Recommendation 20: The federal government should not, in any way, amend the ATI Act or change the access to information system to give the government the right to deny access based on an opinion that the request is frivolous or abusive.

Recommendation 21: The federal government should not, in any way, amend the ATI Act or change the access to information system to limit the number of requests per person or entity in a specified period of time.

Recommendation 22: The federal government should not, in any way, amend the ATI Act or change the access to information system to require dissatisfied requesters to await the completion of a departmental review process before making a complaint to the Information Commissioner.

Recommendation 23: The current prohibition in the ATI Act on disclosure of the identity of a requester without the consent of the requester should be maintained.

Recommendation 24: The ATI Act should be amended to include electronically stored information (e.g. voice-mail, E-mail, computer conferencing etc.) explicitly in the definition of recorded information, and to give requesters the right to request a record in a particular format if it exists in various formats.

Recommendation 25: The federal government should not sell government databases or other data or information assembled or compiled in a particular format but instead should provide a reasonable number of copies of such records to any requester for free.

Recommendation 26: The federal government should allow unrestricted copying or other means of reproduction of government information without payment of a copyright fee.

Recommendation 27: The federal government should increase its public education program concerning the access to information system.

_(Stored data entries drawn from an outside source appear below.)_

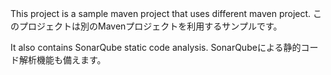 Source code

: This project is a sample maven project that uses different maven project.
このプロジェクトは別のMavenプロジェクトを利用するサンプルです。

It also contains SonarQube static code analysis.
SonarQubeによる静的コード解析機能も備えます。
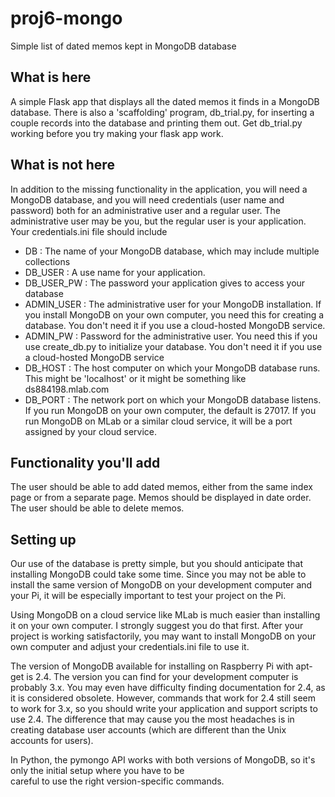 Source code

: # proj6-mongo
Simple list of dated memos kept in MongoDB database

## What is here

A simple Flask app that displays all the dated memos it finds in a MongoDB database.
There is also a 'scaffolding' program, db_trial.py, for inserting a couple records into the database 
and printing them out.  Get db_trial.py working before you try making
your flask app work.  

## What is not here

In addition to the missing functionality in the application, you will
need a MongoDB database, and you will need credentials (user name and
password) both for an administrative user and a regular user.  The
administrative user may be you, but the regular user is your
application.    Your credentials.ini file should include

- DB : The name of your MongoDB database, which may include multiple collections
- DB_USER : A use name for your application.  
- DB_USER_PW : The password your application gives to access your database
- ADMIN_USER : The administrative user for your MongoDB
installation.  If you install MongoDB on your own computer, you need
this for creating a database.  You don't need it if you use a
cloud-hosted MongoDB service. 
- ADMIN_PW : Password for the administrative user.  You need this if
you use create_db.py to initialize your database.  You don't need it
if you use a cloud-hosted MongoDB service
- DB_HOST : The host computer on which your MongoDB database runs.  This
might be 'localhost' or it might be something like ds884198.mlab.com
- DB_PORT : The network port on which your MongoDB database listens.
  If you run MongoDB on your own computer, the default is 27017.  If
  you run MongoDB on MLab or a similar cloud service, it will be a port
  assigned by your cloud service. 

## Functionality you'll add

The user should be able to add dated memos, either from the same index page or from a separate page. 
Memos should be displayed in date order. 
The user should be able to delete memos. 

## Setting up

Our use of the database is pretty simple, but you should anticipate
that installing MongoDB could take some time.  Since you may not be
able to install the same version of MongoDB on your development
computer and your Pi, it will be especially important to test your
project on the Pi.

Using MongoDB on a cloud service like MLab is much easier than
installing it on your own computer.  I strongly suggest you do that
first.  After your project is working satisfactorily, you may want to
install MongoDB on your own computer and adjust your credentials.ini
file to use it. 

The version of MongoDB available for installing on Raspberry Pi with
apt-get is 2.4.  The version you can find for your development
computer is probably 3.x.  You may even have difficulty finding
documentation for 2.4, as it is considered obsolete.  However,
commands that work for 2.4 still seem to work for 3.x, so you should
write your application and support scripts to use 2.4.   The
difference that may cause you the most headaches is in creating
database user accounts (which are different than the Unix accounts for
users). 

In Python, the pymongo API works with both versions of MongoDB, so
it's only the initial setup where you have to be  
careful to use the right version-specific commands. 


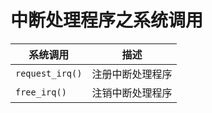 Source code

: # 中断处理程序之系统调用

| 系统调用        | 描述             |
| --------------- | ---------------- |
| `request_irq()` | 注册中断处理程序 |
| `free_irq()`    | 注销中断处理程序 |
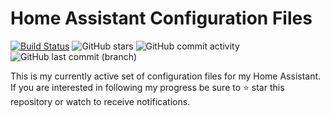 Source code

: # Home Assistant Configuration Files 

[![Build Status](https://travis-ci.org/jonathanadams/Home-Assistant-Configuration.svg?branch=master)](https://travis-ci.org/jonathanadams/Home-Assistant-Configuration)
![GitHub stars](https://img.shields.io/github/stars/jonathanadams/Home-Assistant-Configuration.svg)
![GitHub commit activity](https://img.shields.io/github/commit-activity/m/jonathanadams/Home-Assistant-Configuration.svg)
![GitHub last commit (branch)](https://img.shields.io/github/last-commit/jonathanadams/Home-Assistant-Configuration/master.svg)

This is my currently active set of configuration files for my Home Assistant. If you are interested in following my progress be sure to ⭐️ star this repository or watch to receive notifications.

VI. Enforcement Measures- Must be Strengthened

The importance of enforcement measures, whether the powers of the Information Commissioner, government policies and disciplinary systems, protections for those who report violations, or penalties, should not be underestimated. Past experience throughout the history of Canada makes it clear that, without strong and effective enforcement, laws and regulations are literally "paper tigers."

While it may be debatable exactly which enforcement measures have exactly what effects, it is clear that for any legal system to work the overall incentives to comply with the rules of the system must outweigh the incentives to violate the rules.

Currently, the incentives to violate the federal access to information system in many ways outweigh the incentives to comply. Changes to enforcement measures are key means of reversing the current situation to encourage strict compliance with the rules of the system.

(a) Powers of the Information Commissioner - Must be Expanded, Not Restricted Further

The Information Commissioner, of course, plays a key role in enforcing the ATI Act and administration of the system. However, the Commissioner lacks key powers that have proven to be, if not essential, at least very effective in ensuring systemic compliance with access to information laws in other jurisdictions.

The recommendations set out below are aimed at ensuring that the powers of the Information Commissioner are expanded in key ways:

Recommendation 28: The ATI Act should be amended to give the Information Commissioner the following explicit powers:

  • as in the United Kingdom, Ontario, B.C. and Quebec, to order the timely release of any record covered by access rights in the ATI Act;
  • as in the United Kingdom, to order the release of any record if the release is in the public interest;
  • to order that an institution be covered by the ATI Act if the Commissioner is of the opinion that the institution falls within criteria for coverage in the ATI Act;
  • as in Ontario, the power to obtain from government institutions any statistics concerning administration of the law in order to prepare performance-based reports on the institutions;
  • to order the amendment of government policies or guidelines, including fee schedules, if the Commissioner is of the opinion that the policies or guidelines do not adhere to the spirit and intent of the ATI Act;
  • as in the United Kingdom, to issue directives (including requiring the submission of a compliance plan) to correct patterns of violations of the ATI Act by government departments, and to penalize violators of the ATI Act or related government policies and guidelines.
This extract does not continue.